The child tax credit was expanded as part of President Joe Biden’s $1.9 trillion coronavirus relief package. Since the payments were first disbursed in July 2021, roughly $93 billion in payments have been made to tens of millions of families, according to the Treasury Department.

A trio of senators — Mitt Romney (R-UT), Richard Burr (R-NC) and Steve Daines (R-MT) — recently proposed the Family Security Act 2.0, which is intended to provide some families with monthly checks, calling it “pro-family, pro-life and pro-marriage.”

Under the proposed plan, families would receive $350 a month for each child 5 or younger, amounting to $4,200 a year, and $250 a month for children ages 6 to 17, totaling $3,000 a year. Benefits would be limited to up to six children each year, and families would need to earn $10,000 in the previous year to qualify for full benefits.

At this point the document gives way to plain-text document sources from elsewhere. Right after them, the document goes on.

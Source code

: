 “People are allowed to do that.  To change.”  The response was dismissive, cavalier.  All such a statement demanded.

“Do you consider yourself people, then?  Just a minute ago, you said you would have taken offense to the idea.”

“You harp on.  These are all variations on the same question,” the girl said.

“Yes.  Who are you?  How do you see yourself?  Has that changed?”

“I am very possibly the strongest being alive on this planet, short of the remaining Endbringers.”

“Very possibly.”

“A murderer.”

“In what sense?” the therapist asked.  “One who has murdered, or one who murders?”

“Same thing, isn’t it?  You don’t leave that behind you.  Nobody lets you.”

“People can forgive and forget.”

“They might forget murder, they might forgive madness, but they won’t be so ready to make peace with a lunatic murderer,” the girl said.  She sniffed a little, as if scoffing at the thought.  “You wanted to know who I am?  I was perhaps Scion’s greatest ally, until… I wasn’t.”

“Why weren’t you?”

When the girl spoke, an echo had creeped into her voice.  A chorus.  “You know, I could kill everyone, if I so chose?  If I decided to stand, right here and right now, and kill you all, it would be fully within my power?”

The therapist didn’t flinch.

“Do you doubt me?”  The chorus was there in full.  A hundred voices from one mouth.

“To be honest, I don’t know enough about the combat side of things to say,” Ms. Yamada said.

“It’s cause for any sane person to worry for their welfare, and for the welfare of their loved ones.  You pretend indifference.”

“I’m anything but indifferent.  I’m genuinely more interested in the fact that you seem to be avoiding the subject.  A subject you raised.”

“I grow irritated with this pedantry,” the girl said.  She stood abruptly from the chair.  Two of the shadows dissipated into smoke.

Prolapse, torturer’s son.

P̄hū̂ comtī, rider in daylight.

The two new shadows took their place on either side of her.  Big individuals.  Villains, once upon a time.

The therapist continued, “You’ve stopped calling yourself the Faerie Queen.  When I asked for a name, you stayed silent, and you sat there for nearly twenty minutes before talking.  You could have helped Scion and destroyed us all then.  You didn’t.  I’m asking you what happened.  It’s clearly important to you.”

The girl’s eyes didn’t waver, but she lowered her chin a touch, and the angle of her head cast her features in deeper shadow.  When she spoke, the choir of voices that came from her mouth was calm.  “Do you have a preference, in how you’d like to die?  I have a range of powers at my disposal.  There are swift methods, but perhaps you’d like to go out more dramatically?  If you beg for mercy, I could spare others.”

Those who earn less than $10,000 each year would receive a benefit that’s proportional to their earnings. For example, a family earning $5,000 would get 50% of the maximum child tax credit, according to The Center on Budget and Policy Priorities, a nonpartisan research and policy institute.

While the Center on Budget and Policy Priorities called the Republican proposal “a welcome development,” it noted the plan “has significant weaknesses.”

“Most notably, while it would increase the credit for most children in the lowest-income families, children in families without earnings in a year would get no credit at all, while millions of other children in families with very low earnings would get only a partial credit,” a report from the institute said. “And, low- and moderate-income families would have to pay for much of its cost through a large cut in the Earned Income Tax Credit and other offsets, leaving millions of children worse off than they would be without the Romney plan.”

The report adds the Family Security Act 2.0 “falls short of the Rescue Plan expansion” of 2021 because it fails to make “the full credit available to families with little to no income.” The cut to the Earned Income Tax Credit and the “head of household” tax filing status are also major drawbacks to the plan, according to the Center on Budget and Policy Priorities.

The center estimated about 7 million families earning less than $50,000 would be worse off under the proposed plan than under the current law. That would impact about 10 million children. Overall, because of the cuts to the Earned Income Tax Credit and the head of household tax filing status, if the proposed plan were to be approved, the average family could lose more than $800, CBPP reported.

Still, the institute commends the plan for phasing in the credit after the family earns its first dollar — not the $2,500 required by current law — and eliminating the maximum on how much a family can receive as a refund.

As it stands now, there are no advanced monthly payments and families can receive $2,000 per child younger than 17, CNBC explains.

The Associated Press contributed to this report.